PhD ceremony Mr. Q.T. Le: Piecewise affine dynamical systems: well-posedness, controllability and stabilizability
When: | Mo 25-02-2013 at 16:15 |
PhD ceremony: Mr. Q.T. Le, 16.15 uur, Academiegebouw, Broerstraat 5, Groningen
Dissertation: Piecewise affine dynamical systems: well-posedness, controllability and stabilizability
Promotor(s): prof. A.J. van der Schaft
Faculty: Mathematics and Natural Sciences
In this thesis, we consider a subclass of hybrid systems, namely piecewise affine dynamical systems.
A piecewise affine dynamical system is a special type of finite-dimensional, nonlinear input/state/output systems with the distinguishing feature that the functions describing the system’s differential equations and output equations are piecewise affine functions.
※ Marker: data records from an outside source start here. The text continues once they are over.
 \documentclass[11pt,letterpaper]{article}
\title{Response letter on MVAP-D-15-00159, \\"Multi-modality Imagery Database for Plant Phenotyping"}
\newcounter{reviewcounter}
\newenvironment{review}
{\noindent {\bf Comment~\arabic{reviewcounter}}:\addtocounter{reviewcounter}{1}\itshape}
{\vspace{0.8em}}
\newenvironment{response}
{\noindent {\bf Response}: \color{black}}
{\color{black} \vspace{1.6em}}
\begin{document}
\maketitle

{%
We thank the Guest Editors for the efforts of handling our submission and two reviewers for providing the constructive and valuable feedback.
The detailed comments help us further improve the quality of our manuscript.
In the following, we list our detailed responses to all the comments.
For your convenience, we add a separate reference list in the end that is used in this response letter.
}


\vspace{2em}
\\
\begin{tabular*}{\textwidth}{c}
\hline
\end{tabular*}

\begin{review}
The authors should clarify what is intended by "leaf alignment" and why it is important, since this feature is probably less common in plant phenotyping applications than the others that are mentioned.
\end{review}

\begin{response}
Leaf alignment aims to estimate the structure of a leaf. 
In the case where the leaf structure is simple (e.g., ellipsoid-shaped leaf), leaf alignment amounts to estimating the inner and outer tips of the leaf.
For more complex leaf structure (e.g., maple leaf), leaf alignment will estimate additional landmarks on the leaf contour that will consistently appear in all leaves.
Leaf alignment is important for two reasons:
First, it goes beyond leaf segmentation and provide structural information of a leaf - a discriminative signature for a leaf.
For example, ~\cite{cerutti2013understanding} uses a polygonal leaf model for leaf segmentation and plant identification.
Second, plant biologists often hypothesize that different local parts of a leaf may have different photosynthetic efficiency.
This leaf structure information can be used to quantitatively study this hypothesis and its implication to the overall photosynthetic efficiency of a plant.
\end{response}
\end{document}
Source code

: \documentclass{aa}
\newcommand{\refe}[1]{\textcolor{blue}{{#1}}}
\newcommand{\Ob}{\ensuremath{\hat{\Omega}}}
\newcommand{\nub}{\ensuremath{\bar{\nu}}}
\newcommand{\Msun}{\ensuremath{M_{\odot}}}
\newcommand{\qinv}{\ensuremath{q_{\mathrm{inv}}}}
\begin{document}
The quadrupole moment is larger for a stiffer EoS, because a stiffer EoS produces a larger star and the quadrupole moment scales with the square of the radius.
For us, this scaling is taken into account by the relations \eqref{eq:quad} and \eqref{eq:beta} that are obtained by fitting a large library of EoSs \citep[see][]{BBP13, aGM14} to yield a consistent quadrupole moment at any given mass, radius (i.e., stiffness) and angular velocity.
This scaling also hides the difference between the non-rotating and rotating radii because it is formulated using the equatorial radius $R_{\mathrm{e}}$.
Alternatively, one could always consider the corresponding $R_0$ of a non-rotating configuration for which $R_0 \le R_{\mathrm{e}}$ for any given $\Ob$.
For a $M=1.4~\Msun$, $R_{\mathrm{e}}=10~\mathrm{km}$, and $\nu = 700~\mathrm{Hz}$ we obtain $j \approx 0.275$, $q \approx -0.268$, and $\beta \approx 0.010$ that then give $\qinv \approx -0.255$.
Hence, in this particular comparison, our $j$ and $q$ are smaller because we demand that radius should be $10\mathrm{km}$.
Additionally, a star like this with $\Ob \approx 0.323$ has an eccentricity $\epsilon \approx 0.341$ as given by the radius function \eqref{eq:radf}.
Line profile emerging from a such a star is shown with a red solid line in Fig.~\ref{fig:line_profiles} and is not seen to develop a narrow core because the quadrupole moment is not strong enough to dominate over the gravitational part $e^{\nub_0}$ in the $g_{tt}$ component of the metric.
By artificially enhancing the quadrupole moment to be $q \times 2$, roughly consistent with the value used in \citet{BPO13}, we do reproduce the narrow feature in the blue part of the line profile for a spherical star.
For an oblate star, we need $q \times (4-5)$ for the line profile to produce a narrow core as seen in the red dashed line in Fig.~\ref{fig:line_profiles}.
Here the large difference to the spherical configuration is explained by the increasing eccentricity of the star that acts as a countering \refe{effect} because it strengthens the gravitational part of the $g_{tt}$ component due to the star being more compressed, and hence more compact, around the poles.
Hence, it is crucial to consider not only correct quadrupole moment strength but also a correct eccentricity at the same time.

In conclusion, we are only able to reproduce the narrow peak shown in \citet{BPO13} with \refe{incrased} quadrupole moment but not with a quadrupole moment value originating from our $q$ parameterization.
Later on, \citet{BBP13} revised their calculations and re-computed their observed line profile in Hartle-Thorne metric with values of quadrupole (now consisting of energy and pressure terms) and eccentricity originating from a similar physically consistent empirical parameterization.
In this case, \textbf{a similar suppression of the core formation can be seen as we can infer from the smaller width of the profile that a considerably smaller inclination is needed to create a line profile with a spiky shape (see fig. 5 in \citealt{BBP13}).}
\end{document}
In the context of such systems, we study various fundamental system-theoretic problems: Non-Zenoness, well-posedness, controllability and stabilizability. Particularly, we show that continuous piecewise affine systems without inputs do not exhibit Zeno behavior.
This result opens new possibilities in studying controllability and stabilizability for continuous piecewise affine systems. Under a certain right invertibility assumption, we derive algebraic necessary and sufficient conditions, which are of Popov-Belevitch-Hautus type, for both controllability and stabilizability of continuous piecewise affine systems.
We also study well-posedness (i.e. existence and uniqueness of solutions) issue for bimodal discontinuous piecewise affine systems and provide a set of necessary and a set of sufficient conditions for existence and uniqueness of Filippov solutions. These conditions yield a number of stronger results for particular cases such as bimodal piecewise linear systems as well as in the context of Zeno behavior. In the context of bimodal piecewise linear systems with possibly discontinuous vector fields, we again study controllability and stabilizability issues. In the absence of continuity, well-posedness imposes certain geometric properties which, in turn, lead to algebraically verifiable necessary and sufficient conditions for both controllability and stabilizability.